Pour commencer, cette approche a permis de réduire les coûts de façon drastique. Cela a commencé dès la conception, qui n’a coûté qu’une centaine de millions de dollars, contre plus de 300 millions pour le Falcon 9. Et cela se vérifie aussi à l’usage; là où SpaceX facture 67$ millions par lancement de son lanceur lourd, le petit poucet peut mettre quelques cubesats en orbite pour la bagatelle de 7,5 milllions.
Et puisqu’elle affiche aussi une belle régularité (3 échecs en 32 vols, dont un lors du vol de test inaugural), Electron fait aujourd’hui office de référence dans sa catégorie : c’est la Rolls-Royce des fusées légères. Ce n’est pas un hasard si la firme est parfois présentée comme le “SpaceX des petits satellites”. Grâce à elle, au fil des années, RocketLab s’est imposée comme un des chouchous des équipementiers qui cherchent à envoyer une quantité raisonnable de matériel en orbite terrestre basse.

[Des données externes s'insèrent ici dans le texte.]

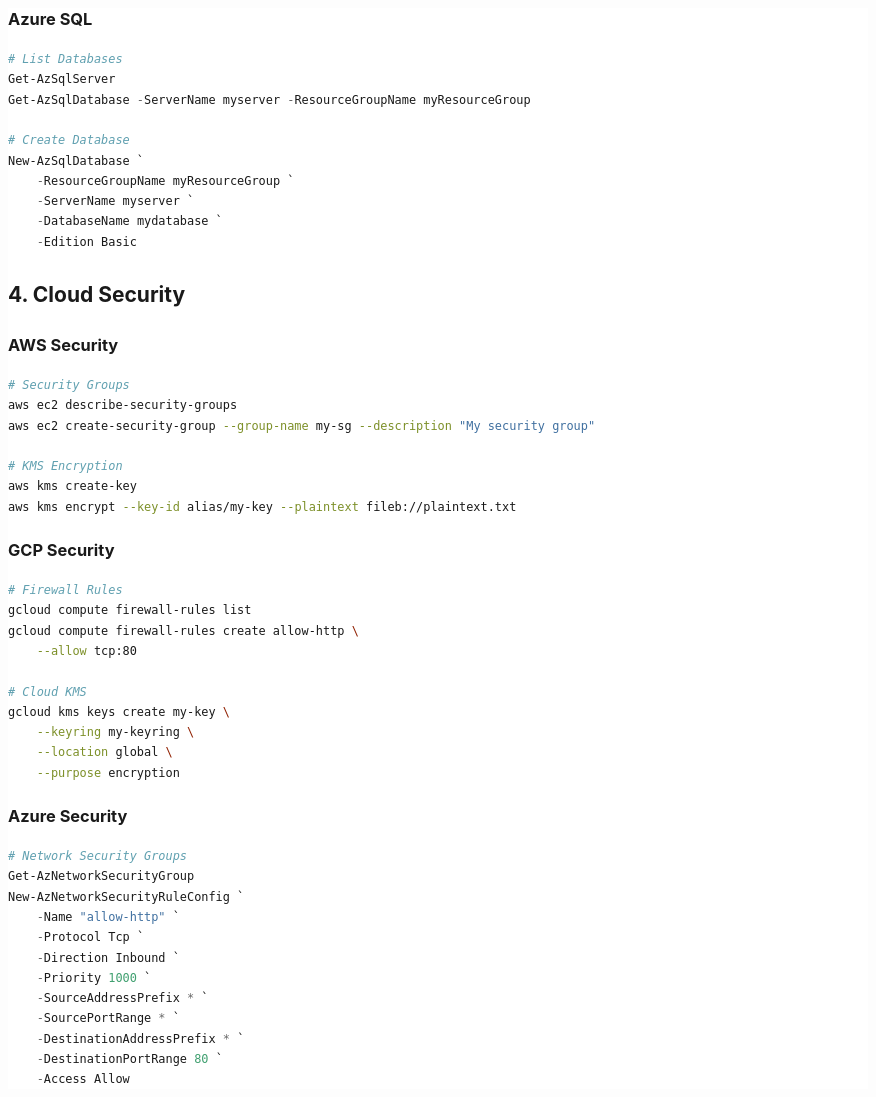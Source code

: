 
### Azure SQL
```powershell
# List Databases
Get-AzSqlServer
Get-AzSqlDatabase -ServerName myserver -ResourceGroupName myResourceGroup

# Create Database
New-AzSqlDatabase `
    -ResourceGroupName myResourceGroup `
    -ServerName myserver `
    -DatabaseName mydatabase `
    -Edition Basic
```

## 4. Cloud Security

### AWS Security
```bash
# Security Groups
aws ec2 describe-security-groups
aws ec2 create-security-group --group-name my-sg --description "My security group"

# KMS Encryption
aws kms create-key
aws kms encrypt --key-id alias/my-key --plaintext fileb://plaintext.txt
```

### GCP Security
```bash
# Firewall Rules
gcloud compute firewall-rules list
gcloud compute firewall-rules create allow-http \
    --allow tcp:80

# Cloud KMS
gcloud kms keys create my-key \
    --keyring my-keyring \
    --location global \
    --purpose encryption
```

### Azure Security
```powershell
# Network Security Groups
Get-AzNetworkSecurityGroup
New-AzNetworkSecurityRuleConfig `
    -Name "allow-http" `
    -Protocol Tcp `
    -Direction Inbound `
    -Priority 1000 `
    -SourceAddressPrefix * `
    -SourcePortRange * `
    -DestinationAddressPrefix * `
    -DestinationPortRange 80 `
    -Access Allow
```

Cap sur le segment des lanceurs moyens
Elle occupe donc une niche bien précise dans l’industrie, ce qui lui permet de se démarquer de ses concurrents. Mais cela n’empêche pas l’entreprise de voir plus grand. D’ici peu, la firme va passer à la vitesse supérieure. Ses ingénieurs travaillent en ce moment sur Neutron, un plus gros lanceur avec une charge utile d’environ 8 tonnes (soit 25 plus qu’ Electron).
C’est toujours moins que le Falcon 9 de SpaceX, qui reste la référence de cette catégorie en attendant la mise en service officielle du Starship. Mais cela permettra à Rocket Lab de sortir de sa niche de prédilection pour explorer de nouveaux horizons
Le lancement inaugural est pour l’instant prévu pour 2024; mais fidèle à sa réputation, Beck se montre prudent. Il a confiance dans les capacités et le potentiel commercial de son engin, et ne souhaite donc pas se presser. Pour l’instant, il se refuse à signer des contrats préliminaires, et préfère se concentrer sur le fait d’amener un véhicule mature sur le marché.
“Nous n’adhérons pas au fait de signer un contrat bancal“, expliquait-il à Ars Technica. “Les gens avec qui nous sommes en contact ne cherchent pas à acheter un seul lancement; ils comptent s’engager sur le long terme. Nous devons donc nous assurer qu’ils en auront pour leur argent, et eux ont besoin de garanties quant au fait que nous répondrons présent. Je ne vois aucun intérêt à signer de faux accords avant que le produit n’existe.”
Il sera très intéressant de voir si Beck a encore eu le nez creux, et si son entreprise finira par s’imposer comme un concurrent discret, mais sérieux sur le segment des lanceurs moyens.